- [EXERCISE]
Without including any image, repeat every record exactly.

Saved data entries
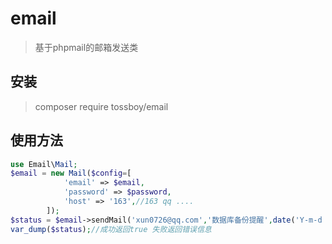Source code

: # email

> 基于phpmail的邮箱发送类

## 安装

> composer require tossboy/email

## 使用方法

```php
use Email\Mail;
$email = new Mail($config=[
            'email' => $email,
            'password' => $password,
            'host' => '163',//163 qq ....
        ]);
$status = $email->sendMail('xun0726@qq.com','数据库备份提醒',date('Y-m-d H:i:s',time()).'备份成功');
var_dump($status);//成功返回true 失败返回错误信息
```

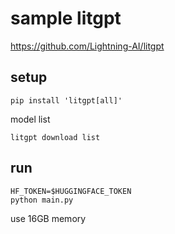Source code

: # sample litgpt

https://github.com/Lightning-AI/litgpt

## setup

```shell
pip install 'litgpt[all]'
```

model list

```shell
litgpt download list
```

## run

```shell
HF_TOKEN=$HUGGINGFACE_TOKEN
python main.py
```

use 16GB memory
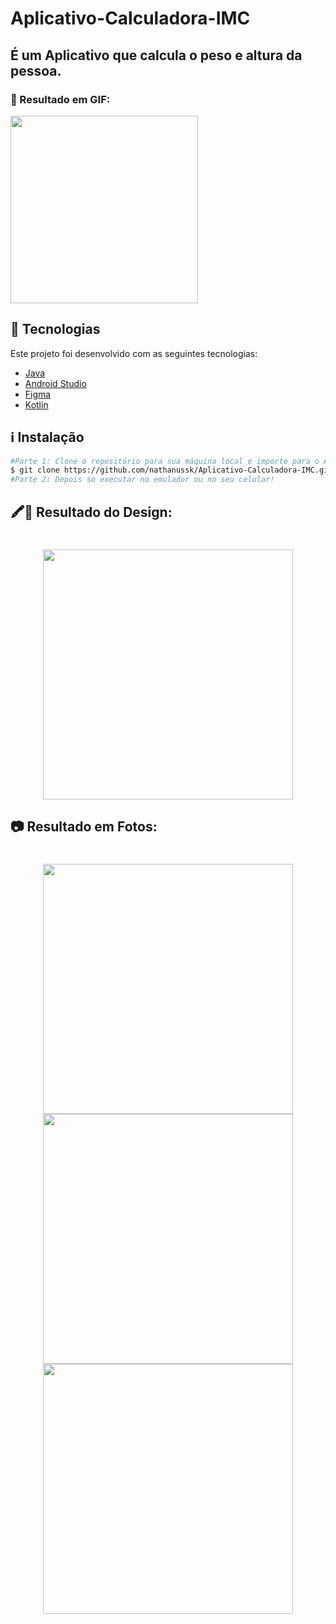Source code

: # Aplicativo-Calculadora-IMC

## É um Aplicativo que calcula o peso e altura da pessoa.

### 🎥 Resultado em GIF:

<img src="https://user-images.githubusercontent.com/53570115/123141885-3ef92980-d42f-11eb-9b5f-d7be5bca4b1e.gif" width="300"/>

## :rocket: Tecnologias

Este projeto foi desenvolvido com as seguintes tecnologias:

- [Java](https://www.java.com/pt-BR/)
- [Android Studio](https://developer.android.com/studio)
- [Figma](https://www.figma.com/)
- [Kotlin](https://kotlinlang.org/)

## :information_source: Instalação

```bash
#Parte 1: Clone o repositório para sua máquina local e importe para o Android Studio,
$ git clone https://github.com/nathanussk/Aplicativo-Calculadora-IMC.git
#Parte 2: Depois so executar no emulador ou no seu celular!
```
## 🖍📐 Resultado do Design:

<h1 align="center">

<img src="https://user-images.githubusercontent.com/53570115/123141763-1bce7a00-d42f-11eb-9933-d40e905d96a3.png"
    height="400">

</h1>

## 📷 Resultado em Fotos:

<h1 align="center">

<img src="https://user-images.githubusercontent.com/53570115/123140433-a910cf00-d42d-11eb-9d45-142b03662850.png"
    height="400">
<img src="https://user-images.githubusercontent.com/53570115/123140475-b62dbe00-d42d-11eb-95d6-6ec233919cee.png"
    height="400">
<img src="https://user-images.githubusercontent.com/53570115/123140485-b928ae80-d42d-11eb-8407-b947366191a1.png"
    height="400">

</h1>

- [YOUR RESPONSE]
Source code

: # email

> 基于phpmail的邮箱发送类

## 安装

> composer require tossboy/email

## 使用方法

```php
use Email\Mail;
$email = new Mail($config=[
            'email' => $email,
            'password' => $password,
            'host' => '163',//163 qq ....
        ]);
$status = $email->sendMail('xun0726@qq.com','数据库备份提醒',date('Y-m-d H:i:s',time()).'备份成功');
var_dump($status);//成功返回true 失败返回错误信息
```

Source code

: # sample litgpt

https://github.com/Lightning-AI/litgpt

## setup

```shell
pip install 'litgpt[all]'
```

model list

```shell
litgpt download list
```

## run

```shell
HF_TOKEN=$HUGGINGFACE_TOKEN
python main.py
```

use 16GB memory
Source code

: # Aplicativo-Calculadora-IMC

## É um Aplicativo que calcula o peso e altura da pessoa.

### 🎥 Resultado em GIF:

<img src="https://user-images.githubusercontent.com/53570115/123141885-3ef92980-d42f-11eb-9b5f-d7be5bca4b1e.gif" width="300"/>

## :rocket: Tecnologias

Este projeto foi desenvolvido com as seguintes tecnologias:

- [Java](https://www.java.com/pt-BR/)
- [Android Studio](https://developer.android.com/studio)
- [Figma](https://www.figma.com/)
- [Kotlin](https://kotlinlang.org/)

## :information_source: Instalação

```bash
#Parte 1: Clone o repositório para sua máquina local e importe para o Android Studio,
$ git clone https://github.com/nathanussk/Aplicativo-Calculadora-IMC.git
#Parte 2: Depois so executar no emulador ou no seu celular!
```
## 🖍📐 Resultado do Design:

<h1 align="center">

<img src="https://user-images.githubusercontent.com/53570115/123141763-1bce7a00-d42f-11eb-9933-d40e905d96a3.png"
    height="400">

</h1>

## 📷 Resultado em Fotos:

<h1 align="center">

<img src="https://user-images.githubusercontent.com/53570115/123140433-a910cf00-d42d-11eb-9d45-142b03662850.png"
    height="400">
<img src="https://user-images.githubusercontent.com/53570115/123140475-b62dbe00-d42d-11eb-95d6-6ec233919cee.png"
    height="400">
<img src="https://user-images.githubusercontent.com/53570115/123140485-b928ae80-d42d-11eb-8407-b947366191a1.png"
    height="400">

</h1>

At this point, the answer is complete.